• WHAT IS EXPECTED:
In the entries below, find the line with "Course subject codes, e.g." and the line with "courses to find". Reproduce those two lines and every line between them exactly, and nothing more.

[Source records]
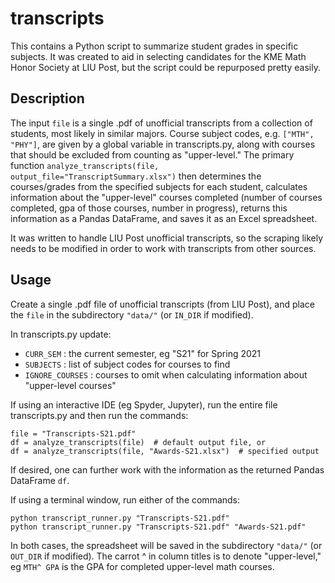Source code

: # transcripts

This contains a Python script to summarize student grades in specific
subjects. It was created to aid in selecting candidates for the
KME Math Honor Society at LIU Post, but the script could 
be repurposed pretty easily. 

## Description
The input `file` is a single .pdf of unofficial transcripts from a collection of students, most likely in similar majors. 
Course subject codes, e.g. `["MTH", "PHY"]`, are given by a global variable in transcripts.py, along with courses that
should be excluded from counting as "upper-level."  The primary function `analyze_transcripts(file, output_file="TranscriptSummary.xlsx")`
then determines the courses/grades from the specified subjects for each student, calculates information about the "upper-level" courses completed (number of courses completed, gpa of those courses, number in progress), returns this information as a Pandas DataFrame, and saves it as an Excel spreadsheet.

It was written to handle LIU Post
unofficial transcripts, so the scraping likely needs to be modified in order to work with transcripts from other sources.

## Usage
Create a single .pdf file of unofficial transcripts (from LIU Post), and place the `file` in the subdirectory `"data/"` (or `IN_DIR` if modified).

In transcripts.py update:
- `CURR_SEM` : the current semester, eg "S21" for Spring 2021
- `SUBJECTS` : list of subject codes for courses to find
- `IGNORE_COURSES` : courses to omit when calculating information about "upper-level courses"

If using an interactive IDE (eg Spyder, Jupyter), run the entire file transcripts.py and then run the commands:
```
file = "Transcripts-S21.pdf"
df = analyze_transcripts(file)  # default output file, or 
df = analyze_transcripts(file, "Awards-S21.xlsx")  # specified output
```
If desired, one can further work with the information as the returned Pandas DataFrame `df`. 

If using a terminal window, run either of the commands:
```
python transcript_runner.py "Transcripts-S21.pdf"
python transcript_runner.py "Transcripts-S21.pdf" "Awards-S21.pdf"
```

In both cases, the spreadsheet will be saved in the subdirectory `"data/"` (or `OUT_DIR` if modified). The carrot ^ in column titles is to denote "upper-level," eg `MTH^ GPA` is the GPA for completed upper-level math courses.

• TASK ANSWER:
Course subject codes, e.g. `["MTH", "PHY"]`, are given by a global variable in transcripts.py, along with courses that
should be excluded from counting as "upper-level."  The primary function `analyze_transcripts(file, output_file="TranscriptSummary.xlsx")`
then determines the courses/grades from the specified subjects for each student, calculates information about the "upper-level" courses completed (number of courses completed, gpa of those courses, number in progress), returns this information as a Pandas DataFrame, and saves it as an Excel spreadsheet.

It was written to handle LIU Post
unofficial transcripts, so the scraping likely needs to be modified in order to work with transcripts from other sources.

## Usage
Create a single .pdf file of unofficial transcripts (from LIU Post), and place the `file` in the subdirectory `"data/"` (or `IN_DIR` if modified).

In transcripts.py update:
- `CURR_SEM` : the current semester, eg "S21" for Spring 2021
- `SUBJECTS` : list of subject codes for courses to find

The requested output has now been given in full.